## WHAT THIS TASK INVOLVES:
Show every line below where "following" can be found.
_ _ _ _
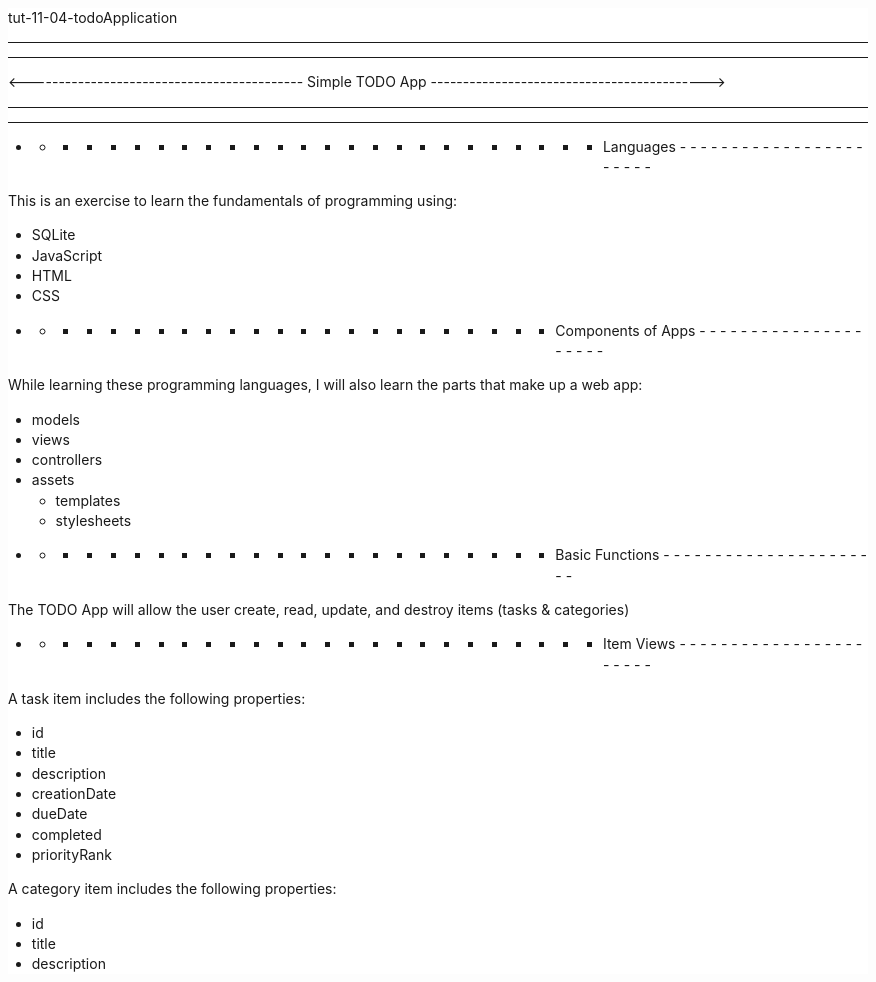 tut-11-04-todoApplication

 * * * * * * * * * * * * * * * * * * * * * * * * * * * * * * * * * * * * * * * * * * * * * * * * * * * *
* * * * * * * * * * * * * * * * * * * * * * * * * * * * * * * * * * * * * * * * * * * * * * * * * * * * *
<------------------------------------------- Simple TODO App ------------------------------------------->
* * * * * * * * * * * * * * * * * * * * * * * * * * * * * * * * * * * * * * * * * * * * * * * * * * * * *
 * * * * * * * * * * * * * * * * * * * * * * * * * * * * * * * * * * * * * * * * * * * * * * * * * * * *



- - - - - - - - - - - - - - - - - - - - - - - - - Languages - - - - - - - - - - - - - - - - - - - - - - -

This is an exercise to learn the fundamentals of programming using:
* SQLite
* JavaScript
* HTML
* CSS


- - - - - - - - - - - - - - - - - - - - - - - Components of Apps - - - - - - - - - - - - - - - - - - - - -
 
While learning these programming languages, I will also learn the parts that make up a web app:
* models
* views
* controllers
* assets
  - templates
  - stylesheets


 - - - - - - - - - - - - - - - - - - - - - - - Basic Functions - - - - - - - - - - - - - - - - - - - - - -

The TODO App will allow the user create, read, update, and destroy items (tasks & categories)


- - - - - - - - - - - - - - - - - - - - - - - - - Item Views - - - - - - - - - - - - - - - - - - - - - - -

A task item includes the following properties:
* id
* title
* description
* creationDate
* dueDate
* completed
* priorityRank


A category item includes the following properties:
* id
* title
* description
_ _ _ _
## RESPONSE FOR THIS EXERCISE:
A task item includes the following properties:
A category item includes the following properties:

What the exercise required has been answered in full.